**ASSIGNMENT**
Please go through the records below and return every line holding the word "xPoint".

**RECORDED DATA**
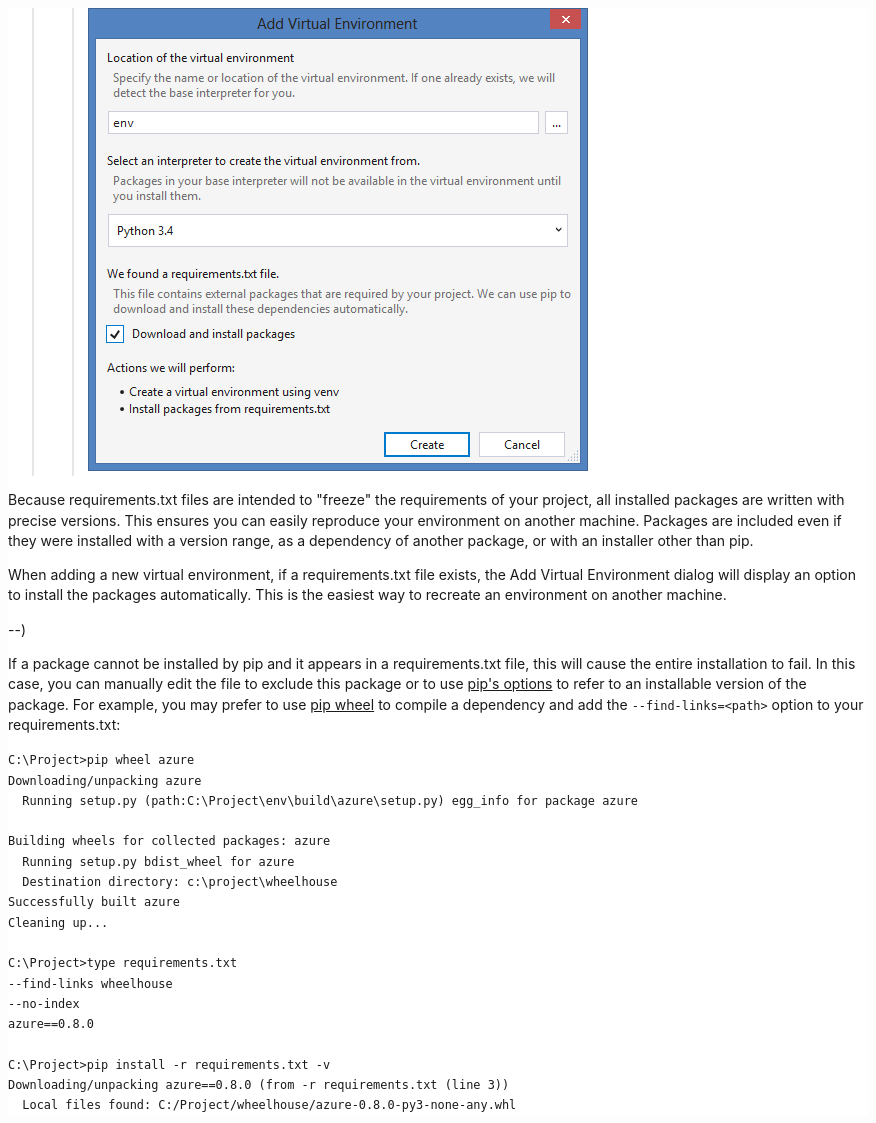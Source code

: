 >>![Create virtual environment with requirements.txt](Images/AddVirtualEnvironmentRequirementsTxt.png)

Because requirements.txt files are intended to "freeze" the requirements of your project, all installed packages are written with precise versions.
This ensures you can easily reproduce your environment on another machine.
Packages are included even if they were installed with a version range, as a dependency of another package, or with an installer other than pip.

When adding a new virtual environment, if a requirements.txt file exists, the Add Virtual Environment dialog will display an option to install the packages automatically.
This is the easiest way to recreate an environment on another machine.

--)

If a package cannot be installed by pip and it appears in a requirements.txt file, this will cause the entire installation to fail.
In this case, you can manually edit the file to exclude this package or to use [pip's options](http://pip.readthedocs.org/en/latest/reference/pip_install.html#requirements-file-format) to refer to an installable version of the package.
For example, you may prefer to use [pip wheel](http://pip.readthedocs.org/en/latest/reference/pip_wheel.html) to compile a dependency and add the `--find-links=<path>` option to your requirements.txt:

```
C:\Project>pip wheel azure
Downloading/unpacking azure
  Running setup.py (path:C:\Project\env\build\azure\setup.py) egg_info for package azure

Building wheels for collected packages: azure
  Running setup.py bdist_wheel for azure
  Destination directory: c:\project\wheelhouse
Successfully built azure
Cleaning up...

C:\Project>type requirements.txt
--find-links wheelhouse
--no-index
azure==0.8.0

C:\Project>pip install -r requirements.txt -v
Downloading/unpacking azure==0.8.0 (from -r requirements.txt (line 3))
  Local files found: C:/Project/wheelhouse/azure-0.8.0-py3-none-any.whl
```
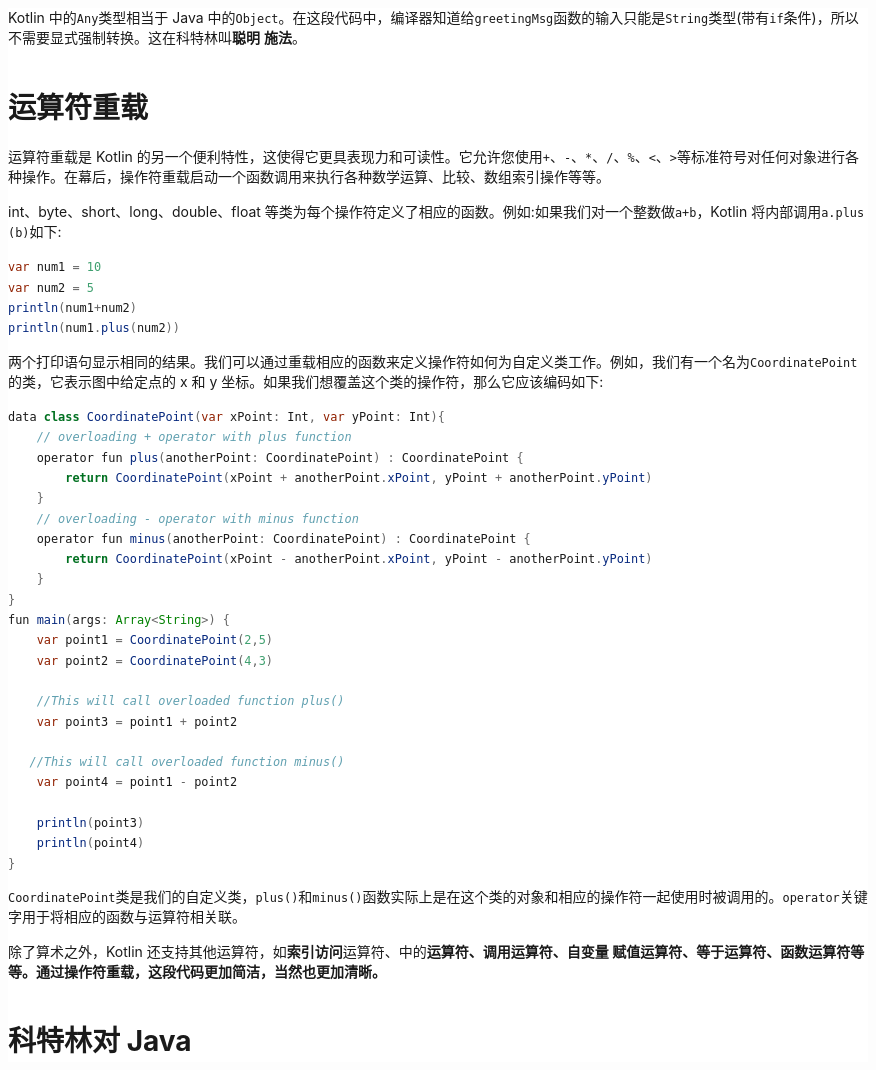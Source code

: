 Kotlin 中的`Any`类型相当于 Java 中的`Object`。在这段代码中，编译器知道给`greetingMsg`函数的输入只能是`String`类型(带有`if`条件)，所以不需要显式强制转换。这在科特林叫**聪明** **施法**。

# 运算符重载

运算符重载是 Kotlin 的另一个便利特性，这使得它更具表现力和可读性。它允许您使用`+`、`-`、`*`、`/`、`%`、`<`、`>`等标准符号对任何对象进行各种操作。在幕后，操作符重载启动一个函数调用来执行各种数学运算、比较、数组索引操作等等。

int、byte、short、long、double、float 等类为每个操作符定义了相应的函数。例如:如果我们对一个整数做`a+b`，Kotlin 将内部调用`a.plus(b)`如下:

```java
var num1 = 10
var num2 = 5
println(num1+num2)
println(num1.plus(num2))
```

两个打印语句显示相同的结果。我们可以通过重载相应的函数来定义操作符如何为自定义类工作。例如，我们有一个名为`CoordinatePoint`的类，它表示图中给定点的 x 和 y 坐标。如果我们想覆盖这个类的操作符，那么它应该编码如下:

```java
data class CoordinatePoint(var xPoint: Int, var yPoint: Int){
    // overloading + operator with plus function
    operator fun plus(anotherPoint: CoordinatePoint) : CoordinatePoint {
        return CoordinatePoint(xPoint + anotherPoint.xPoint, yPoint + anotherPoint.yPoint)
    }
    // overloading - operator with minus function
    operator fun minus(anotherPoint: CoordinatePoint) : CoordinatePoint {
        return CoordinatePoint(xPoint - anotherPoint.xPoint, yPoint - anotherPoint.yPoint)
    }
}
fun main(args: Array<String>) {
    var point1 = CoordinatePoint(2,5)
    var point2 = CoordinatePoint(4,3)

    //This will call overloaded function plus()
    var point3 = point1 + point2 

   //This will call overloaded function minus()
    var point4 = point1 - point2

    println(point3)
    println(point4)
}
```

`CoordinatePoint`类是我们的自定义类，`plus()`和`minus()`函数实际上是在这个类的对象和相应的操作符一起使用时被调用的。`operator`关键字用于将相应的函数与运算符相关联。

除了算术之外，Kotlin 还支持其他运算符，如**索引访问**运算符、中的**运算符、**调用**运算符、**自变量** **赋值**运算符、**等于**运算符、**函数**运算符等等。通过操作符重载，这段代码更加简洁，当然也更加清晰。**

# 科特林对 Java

...

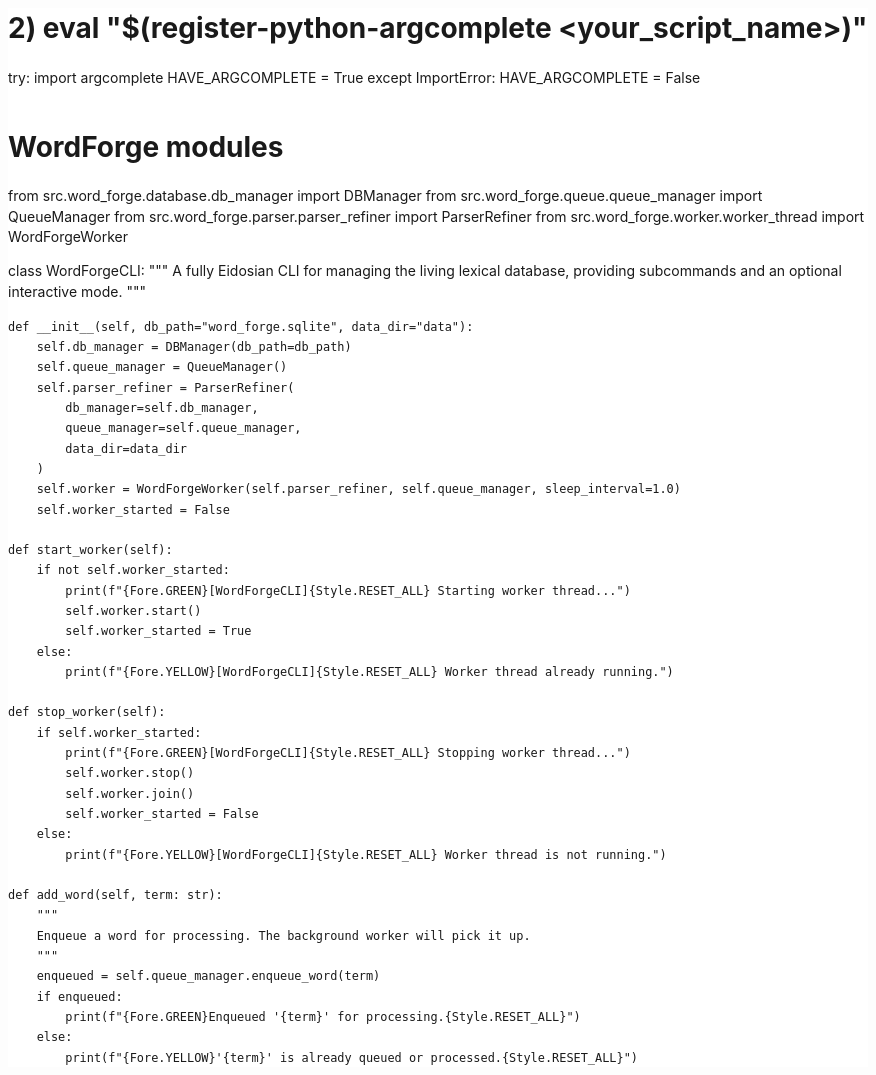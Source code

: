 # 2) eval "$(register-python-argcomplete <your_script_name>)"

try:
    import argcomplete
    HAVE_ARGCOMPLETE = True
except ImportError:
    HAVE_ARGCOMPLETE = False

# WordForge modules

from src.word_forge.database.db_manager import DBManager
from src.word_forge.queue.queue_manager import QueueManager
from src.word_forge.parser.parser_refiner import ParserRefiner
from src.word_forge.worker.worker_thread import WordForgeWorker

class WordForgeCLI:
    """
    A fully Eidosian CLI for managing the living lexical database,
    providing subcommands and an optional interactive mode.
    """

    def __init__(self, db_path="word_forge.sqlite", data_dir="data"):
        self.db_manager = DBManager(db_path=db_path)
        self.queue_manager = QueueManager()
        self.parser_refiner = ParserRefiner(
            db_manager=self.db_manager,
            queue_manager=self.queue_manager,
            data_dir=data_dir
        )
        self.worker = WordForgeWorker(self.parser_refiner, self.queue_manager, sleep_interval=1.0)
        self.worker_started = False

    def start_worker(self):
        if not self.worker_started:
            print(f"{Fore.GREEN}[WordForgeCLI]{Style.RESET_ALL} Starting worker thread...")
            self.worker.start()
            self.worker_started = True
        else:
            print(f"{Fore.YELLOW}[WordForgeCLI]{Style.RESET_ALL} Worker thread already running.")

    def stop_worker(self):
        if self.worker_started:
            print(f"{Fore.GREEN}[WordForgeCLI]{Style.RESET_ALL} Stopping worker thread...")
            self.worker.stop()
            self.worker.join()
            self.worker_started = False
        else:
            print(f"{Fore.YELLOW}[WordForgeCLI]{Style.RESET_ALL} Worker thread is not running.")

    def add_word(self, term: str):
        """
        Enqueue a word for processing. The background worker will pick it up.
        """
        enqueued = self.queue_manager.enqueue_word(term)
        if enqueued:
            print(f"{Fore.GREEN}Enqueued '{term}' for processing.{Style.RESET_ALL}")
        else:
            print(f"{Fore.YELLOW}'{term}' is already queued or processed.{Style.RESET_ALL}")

---

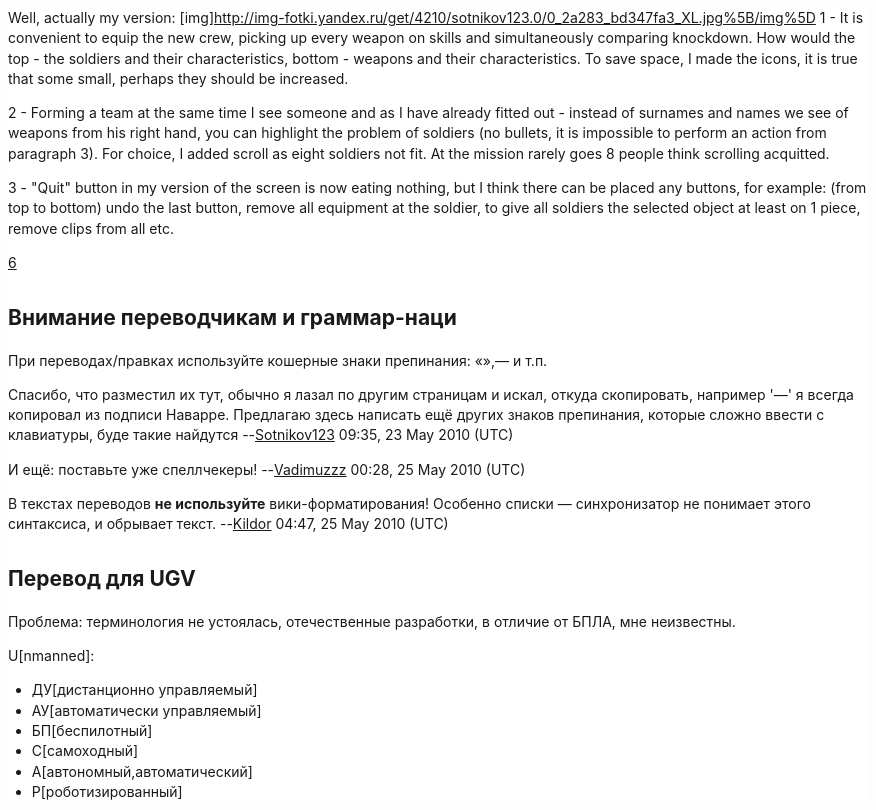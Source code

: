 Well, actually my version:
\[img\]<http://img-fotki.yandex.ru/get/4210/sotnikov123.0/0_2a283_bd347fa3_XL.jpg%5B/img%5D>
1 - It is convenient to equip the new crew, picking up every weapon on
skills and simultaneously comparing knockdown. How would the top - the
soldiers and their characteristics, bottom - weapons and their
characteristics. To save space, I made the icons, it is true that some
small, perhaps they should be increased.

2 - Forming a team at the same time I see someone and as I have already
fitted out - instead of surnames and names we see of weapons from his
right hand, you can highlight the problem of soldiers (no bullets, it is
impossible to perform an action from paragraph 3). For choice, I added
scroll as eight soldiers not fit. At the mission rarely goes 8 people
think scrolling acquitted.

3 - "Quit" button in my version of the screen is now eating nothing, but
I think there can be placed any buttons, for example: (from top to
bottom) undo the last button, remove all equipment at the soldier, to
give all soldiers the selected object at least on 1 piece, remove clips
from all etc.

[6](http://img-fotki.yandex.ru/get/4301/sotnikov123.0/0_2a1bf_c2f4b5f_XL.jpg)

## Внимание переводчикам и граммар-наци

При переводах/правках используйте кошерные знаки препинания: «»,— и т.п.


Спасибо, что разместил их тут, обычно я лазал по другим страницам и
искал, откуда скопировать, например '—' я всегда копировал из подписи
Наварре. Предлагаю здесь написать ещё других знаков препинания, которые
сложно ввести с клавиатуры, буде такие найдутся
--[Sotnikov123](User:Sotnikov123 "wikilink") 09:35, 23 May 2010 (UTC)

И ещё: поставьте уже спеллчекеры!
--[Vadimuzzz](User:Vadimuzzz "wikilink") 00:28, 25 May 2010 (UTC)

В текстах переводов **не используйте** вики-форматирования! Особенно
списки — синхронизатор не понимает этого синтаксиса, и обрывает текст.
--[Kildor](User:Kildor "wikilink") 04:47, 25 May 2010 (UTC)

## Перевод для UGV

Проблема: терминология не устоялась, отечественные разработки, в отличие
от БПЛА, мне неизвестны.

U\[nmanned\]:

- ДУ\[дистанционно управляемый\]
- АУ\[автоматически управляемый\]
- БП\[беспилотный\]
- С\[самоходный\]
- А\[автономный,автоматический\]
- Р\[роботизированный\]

**TASK RESPONSE**
data class CoordinatePoint(var xPoint: Int, var yPoint: Int){
        return CoordinatePoint(xPoint + anotherPoint.xPoint, yPoint + anotherPoint.yPoint)
        return CoordinatePoint(xPoint - anotherPoint.xPoint, yPoint - anotherPoint.yPoint)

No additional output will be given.